Olhe, quando me condecoraram – com a mesma condecoração que tem o Cristiano Ronaldo, está ali [A Ordem do Infante D. Henrique, uma ordem honorífica que visa a distinguir a prestação de serviços relevantes a Portugal, no País ou no estrangeiro, ou serviços na expansão da cultura portuguesa, da sua História e dos seus valores.] – eu não acreditei, julguei que estavam a brincar comigo. “Estou? Pela sua saúde, agora a brincarem comigo.” Telefonei para o Luxemburgo, para a minha filha. “A mãe não acredite nessas coisas, que a mãe acredita em tudo! Não vê que alguém está a brincar consigo!” E oito dias depois o senhor que já me tinha telefonado insistiu. E eu: “espera” – e fiz uma pausa expressiva, de pasmo. “Era para perguntar a vossa excelência se vossa excelência aceita…” Ainda pensei que fosse mérito cultural… É uma cerimónia muito bonita, há um senhor que diz por que é que a pessoa é condecorada. Os meus joelhos tremiam tanto, tanto, tanto, tanto. As únicas coisas de que me lembro bem é dos joelhos a tremerem e da cara do meu filho.

Cara de quê?

Cara de “esta gaja conseguiu chegar até aqui, sozinha, lá de baixo”.

Orgulho.

Sim, sim, sim.

Que é que se lembra de ele ter dito?

Só me lembro de o ouvir dizer “ela é a minha mãe”. E o Pedro tem 52 anos. Isto foi há sete ou oito, portanto ele teria uns 46 ou 47.

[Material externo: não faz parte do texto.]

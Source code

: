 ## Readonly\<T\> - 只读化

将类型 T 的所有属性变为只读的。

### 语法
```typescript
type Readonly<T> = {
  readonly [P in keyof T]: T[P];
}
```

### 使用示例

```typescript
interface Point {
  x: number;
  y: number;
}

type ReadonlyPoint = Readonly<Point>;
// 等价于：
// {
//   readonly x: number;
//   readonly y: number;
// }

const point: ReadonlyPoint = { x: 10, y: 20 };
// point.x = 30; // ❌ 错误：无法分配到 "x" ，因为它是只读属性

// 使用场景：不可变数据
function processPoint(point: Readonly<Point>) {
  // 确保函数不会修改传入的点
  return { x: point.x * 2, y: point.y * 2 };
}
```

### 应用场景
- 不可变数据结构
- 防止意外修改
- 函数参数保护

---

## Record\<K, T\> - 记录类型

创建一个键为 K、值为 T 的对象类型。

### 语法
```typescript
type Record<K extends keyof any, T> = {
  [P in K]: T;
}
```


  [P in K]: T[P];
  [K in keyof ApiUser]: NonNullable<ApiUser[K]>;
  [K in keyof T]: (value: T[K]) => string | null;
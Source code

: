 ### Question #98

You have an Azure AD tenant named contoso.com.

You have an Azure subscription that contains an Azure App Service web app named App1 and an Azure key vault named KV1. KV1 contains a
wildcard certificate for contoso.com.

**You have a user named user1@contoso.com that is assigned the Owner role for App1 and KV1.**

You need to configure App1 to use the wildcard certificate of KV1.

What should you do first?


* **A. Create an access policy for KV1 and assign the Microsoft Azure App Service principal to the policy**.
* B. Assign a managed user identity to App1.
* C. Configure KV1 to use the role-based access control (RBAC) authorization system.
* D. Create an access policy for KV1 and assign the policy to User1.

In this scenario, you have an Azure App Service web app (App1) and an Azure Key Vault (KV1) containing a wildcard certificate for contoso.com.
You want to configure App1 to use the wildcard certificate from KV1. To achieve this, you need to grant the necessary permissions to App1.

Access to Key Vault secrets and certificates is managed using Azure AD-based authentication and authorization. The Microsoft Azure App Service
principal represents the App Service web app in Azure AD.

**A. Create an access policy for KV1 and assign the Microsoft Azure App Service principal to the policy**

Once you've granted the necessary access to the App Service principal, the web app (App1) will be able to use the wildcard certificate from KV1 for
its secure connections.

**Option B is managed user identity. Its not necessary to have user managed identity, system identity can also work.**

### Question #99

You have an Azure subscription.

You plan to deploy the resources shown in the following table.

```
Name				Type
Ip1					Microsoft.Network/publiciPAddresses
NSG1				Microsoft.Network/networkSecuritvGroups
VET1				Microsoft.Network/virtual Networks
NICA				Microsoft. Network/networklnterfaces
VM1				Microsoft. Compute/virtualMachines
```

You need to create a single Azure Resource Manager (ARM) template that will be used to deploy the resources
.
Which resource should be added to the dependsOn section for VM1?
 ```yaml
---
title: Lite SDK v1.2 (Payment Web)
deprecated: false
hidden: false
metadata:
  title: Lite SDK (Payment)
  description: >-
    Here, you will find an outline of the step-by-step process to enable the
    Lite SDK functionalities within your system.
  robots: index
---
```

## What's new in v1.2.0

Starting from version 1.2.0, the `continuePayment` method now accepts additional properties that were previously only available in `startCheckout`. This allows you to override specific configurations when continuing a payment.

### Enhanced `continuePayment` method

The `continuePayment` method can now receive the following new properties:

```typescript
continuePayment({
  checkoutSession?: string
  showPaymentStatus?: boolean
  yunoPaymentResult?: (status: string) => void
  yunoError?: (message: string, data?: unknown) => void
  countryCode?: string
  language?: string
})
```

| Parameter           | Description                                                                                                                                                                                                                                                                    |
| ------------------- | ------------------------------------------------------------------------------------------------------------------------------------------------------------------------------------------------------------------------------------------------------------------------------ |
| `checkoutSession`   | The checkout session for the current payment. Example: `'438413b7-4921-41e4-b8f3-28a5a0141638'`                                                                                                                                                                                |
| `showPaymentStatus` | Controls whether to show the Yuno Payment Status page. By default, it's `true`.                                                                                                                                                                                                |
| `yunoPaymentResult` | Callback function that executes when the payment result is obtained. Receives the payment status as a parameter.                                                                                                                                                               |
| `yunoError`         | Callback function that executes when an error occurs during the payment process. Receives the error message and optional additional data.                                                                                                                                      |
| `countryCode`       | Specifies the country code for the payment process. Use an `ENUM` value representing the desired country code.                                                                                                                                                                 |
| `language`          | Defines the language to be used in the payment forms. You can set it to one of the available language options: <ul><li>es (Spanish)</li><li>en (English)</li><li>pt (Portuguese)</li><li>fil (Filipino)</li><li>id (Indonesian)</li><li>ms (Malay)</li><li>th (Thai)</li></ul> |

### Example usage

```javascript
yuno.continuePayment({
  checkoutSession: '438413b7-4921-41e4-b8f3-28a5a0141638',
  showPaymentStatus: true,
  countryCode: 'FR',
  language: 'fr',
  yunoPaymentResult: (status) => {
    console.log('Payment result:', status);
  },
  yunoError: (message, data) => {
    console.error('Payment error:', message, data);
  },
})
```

Há muitos cantores portugueses que não cantam em Português. Há fronteiras que deviam ser invioláveis…

Eu acho! Estou perfeitamente de acordo consigo.

A Língua também é a Pátria.

Estou completamente de acordo consigo. A minha Pátria é a minha Língua. Esta merda que a gente tem cá dentro, como costumo dizer. Porra! Que chatice, pá! e depois a gente vê o mar e diz assim: pá ninguém tem, este mar assim. Ninguém tem esta puta desta terra, pá! E depois amamo-la mal, passamos pelas coisas nem damos por elas. Olhamos uns para os outros e só falamos pelo Twitter e pelo coiso. Já não olhamos, não dizemos coisas… Não! Depois fazem tudo atrás da porta. Ou então fazem tudo na televisão… Oh, Diabo, lá estou eu!

Politicamente incorreta.

Toda a vida fui… O meu pai dizia-me “Ó Simone, eu um dia vou-te levar um maço de tabaco à prisão”. Eu tinha 20 anos, foi quando comecei a fumar. “Isto um dia destes acontece uma coisa qualquer e tu vais presa.” Está bem, senhor Pai – era assim que o tratava. Senhor Pai. E Senhora Mãe.